RC: Nós temos um texto sobre a presença portuguesa no Japão, que é o texto mais violento de todos, porque é tirado diretamente das fontes. É dos textos mais literais que temos na coleção, que se chama a Batalha de Namban-Jin, e que vem na sequência de um trabalho feito por um aluno meu para a Coca-Cola, que estava a inaugurar o seu museu em Tóquio. [A empresa] abriu um concurso internacional para que as crianças escrevessem sobre a relação do seu país com o Japão. Como eu sabia que a nossa relação tinha sido catastrófica, decidi escrever não sobre as boas relações, mas sobre as péssimas relações entre Portugal e Japão. Foi dessa investigação que surgiram algumas dessas ideias. Portugal tem uma quantidade de fontes primárias, literárias, que dispensam qualquer ornamentação. Tudo aquilo está minuciosamente detalhado, aquilo que na literatura se chama de pormenores autenticadores, que mostram que se está a falar de coisas concretas.
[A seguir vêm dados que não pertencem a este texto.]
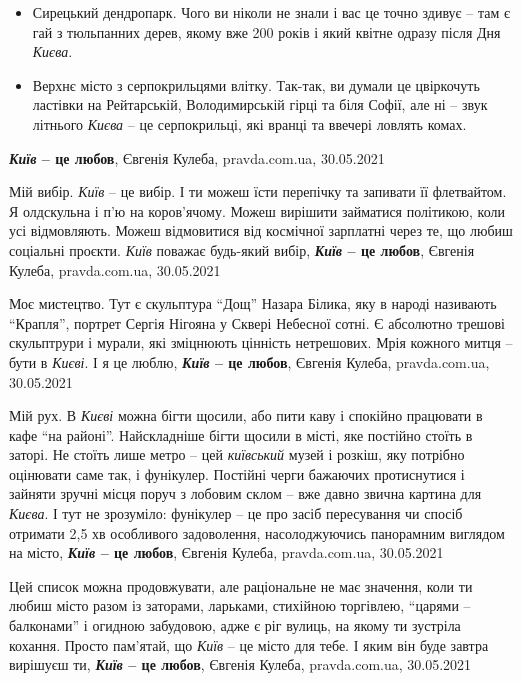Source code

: \begin{itemize}
\item Сирецький дендропарк. Чого ви ніколи не знали і вас це точно здивує – там
        є гай з тюльпанних дерев, якому вже 200 років і який квітне одразу
        після Дня \emph{Києва}.
\item Верхнє місто з серпокрильцями влітку. Так-так, ви думали це цвіркочуть
        ластівки на Рейтарській, Володимирській гірці та біля Софії, але ні –
        звук літнього \emph{Києва} – це серпокрильці, які вранці та ввечері ловлять
        комах.
\end{itemize}
\textbf{\emph{Київ} – це любов}, Євгенія Кулеба, pravda.com.ua, 30.05.2021

Мій вибір. \emph{Київ} – це вибір. І ти можеш їсти перепічку та запивати її
флетвайтом. Я олдскульна і п'ю на коров'ячому. Можеш вирішити займатися
політикою, коли усі відмовляють. Можеш відмовитися від космічної зарплатні
через те, що любиш соціальні проєкти. \emph{Київ} поважає будь-який вибір,
\textbf{\emph{Київ} – це любов}, Євгенія Кулеба, pravda.com.ua, 30.05.2021

Моє мистецтво. Тут є скульптура \enquote{Дощ} Назара Білика, яку в народі називають
\enquote{Крапля}, портрет Сергія Нігояна у Сквері Небесної сотні. Є абсолютно трешові
скульптрури і мурали, які зміцнюють цінність нетрешових. Мрія кожного митця –
бути в \emph{Києві}. І я це люблю,
\textbf{\emph{Київ} – це любов}, Євгенія Кулеба, pravda.com.ua, 30.05.2021

Мій рух. В \emph{Києві} можна бігти щосили, або пити каву і спокійно працювати в кафе
\enquote{на районі}. Найскладніше бігти щосили в місті, яке постійно стоїть в заторі.
Не стоїть лише метро – цей \emph{київський} музей і розкіш, яку потрібно оцінювати
саме так, і фунікулер. Постійні черги бажаючих протиснутися і зайняти зручні
місця поруч з лобовим склом – вже давно звична картина для \emph{Києва}. І тут не
зрозуміло: фунікулер – це про засіб пересування чи спосіб отримати 2,5 хв
особливого задоволення, насолоджуючись панорамним виглядом на місто,
\textbf{\emph{Київ} – це любов}, Євгенія Кулеба, pravda.com.ua, 30.05.2021

Цей список можна продовжувати, але раціональне не має значення, коли ти любиш
місто разом із заторами, ларьками, стихійною торгівлею, \enquote{царями – балконами} і
огидною забудовою, адже є ріг вулиць, на якому ти зустріла кохання.  Просто
пам'ятай, що \emph{Київ} – це місто для тебе. І яким він буде завтра вирішуєш ти,
\textbf{\emph{Київ} – це любов}, Євгенія Кулеба, pravda.com.ua, 30.05.2021

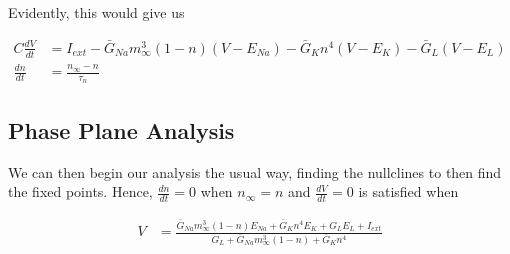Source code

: \documentclass{article}
\begin{document}
Evidently, this would give us

\begin{align*}
        C\frac{dV}{dt} &= I_{ext}-\bar{G}_{Na}m_\infty^3(1-n)(V-E_{Na}) -\bar{G}_{K}n^4(V-E_{K})  -\bar{G}_{L}(V-E_{L}) \\
    \frac{dn}{dt} &= \frac{n_{\infty}-n}{\tau_n} 
\end{align*}

\subsection{Phase Plane Analysis}

We can then begin our analysis the usual way, finding the nullclines to then find the fixed points. Hence, $\frac{dn}{dt}=0$ when $n_{\infty}=n$ and $\frac{dV}{dt}=0$ is satisfied when

\begin{align*}
        V &= \frac{\bar{G}_{Na}m_\infty^3(1-n)E_{Na}+\bar{G}_Kn^4E_K + G_LE_L + I_{ext}}{G_L + \bar{G}_{Na}m_\infty^3(1-n)+ \bar{G}_Kn^4}
\end{align*}
\end{document}
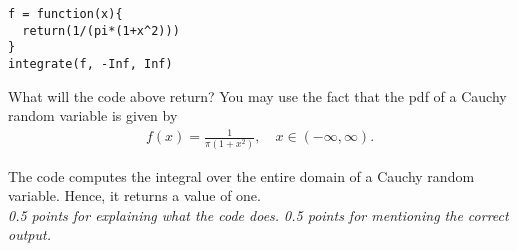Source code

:\begin{verbatim}
f = function(x){
  return(1/(pi*(1+x^2)))
}
integrate(f, -Inf, Inf)
\end{verbatim}

\begin{exercise}[1]
What will the code above return? You may use the fact that the pdf of a Cauchy random variable is given by
\begin{align*}
    f(x) = \frac{1}{\pi(1 + x^2)}, \quad x \in (-\infty, \infty).
\end{align*}
\begin{solution}
The code computes the integral over the entire domain of a Cauchy random variable. Hence, it returns a value of one.\\
\textit{0.5 points for explaining what the code does. 0.5 points for mentioning the correct output.}
\end{solution}
\end{exercise}
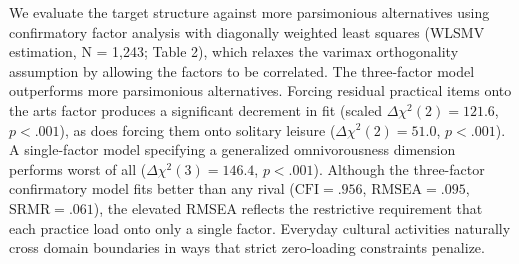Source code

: \documentclass[
  12pt
]{article}
\begin{document}
We evaluate the target structure against more parsimonious alternatives using confirmatory factor analysis with diagonally weighted least squares (WLSMV estimation, N = 1,243; Table 2), which relaxes the varimax orthogonality assumption by allowing the factors to be correlated. The three-factor model outperforms more parsimonious alternatives. Forcing residual practical items onto the arts factor produces a significant decrement in fit (scaled $\Delta\chi^2(2) = 121.6$, $p < .001$), as does forcing them onto solitary leisure ($\Delta\chi^2(2) = 51.0$, $p < .001$). A single-factor model specifying a generalized omnivorousness dimension performs worst of all ($\Delta\chi^2(3) = 146.4$, $p < .001$). Although the three-factor confirmatory model fits better than any rival ($\text{CFI} = .956$, $\text{RMSEA} = .095$, $\text{SRMR} = .061$), the elevated RMSEA reflects the restrictive requirement that each practice load onto only a single factor. Everyday cultural activities naturally cross domain boundaries in ways that strict zero-loading constraints penalize.
\end{document}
Degolar as mães à frente dos maridos e dos filhos, enquanto as crianças andam a apanhar flores para lançar pétalas em cima dos cadáveres, pouco antes de elas próprias serem degoladas, é um quadro de uma brutalidade tal que, a certa altura, temos de pôr um travão para perceber se isto pode integrar uma coleção infantojuvenil ou se não é terror a mais. Mas depois lembramo-nos de que já tivemos aquela idade, e eu lembro-me de gostar de estar chocado. Não sei se os miúdos se sentem muito intimidados com isto. Tenho a certeza de que haverá quem fique, assim como tenho a certeza de que uma boa parte não ficará. A maneira de escrever estes contos procura proteger os miúdos, sim. Porque é tentar sobrevoar um bocadinho as coisas, mas não deixando de as ver em 4K. Sempre com preocupações pedagógicas. O que estes livros dão às pessoas que os leem é a noção de mundo, a ideia de que há outros espaços, há outras culturas e há outros tempos. É isso que propomos que as pessoas encontrem nos nossos livros, a existência de muitas culturas diferentes, muitas realidades, contactos com civilizações que são completamente alienígenas, para nós e para eles. Esta estranheza recíproca aconteceu sempre e é muito divertida — e, às vezes, é completamente violenta, porque não sabemos lidar com o desconhecido. A presença portuguesa no Japão é exatamente isso. Neste sentido, [os Contos Arrepiantes] são livros de tolerância, julgo eu.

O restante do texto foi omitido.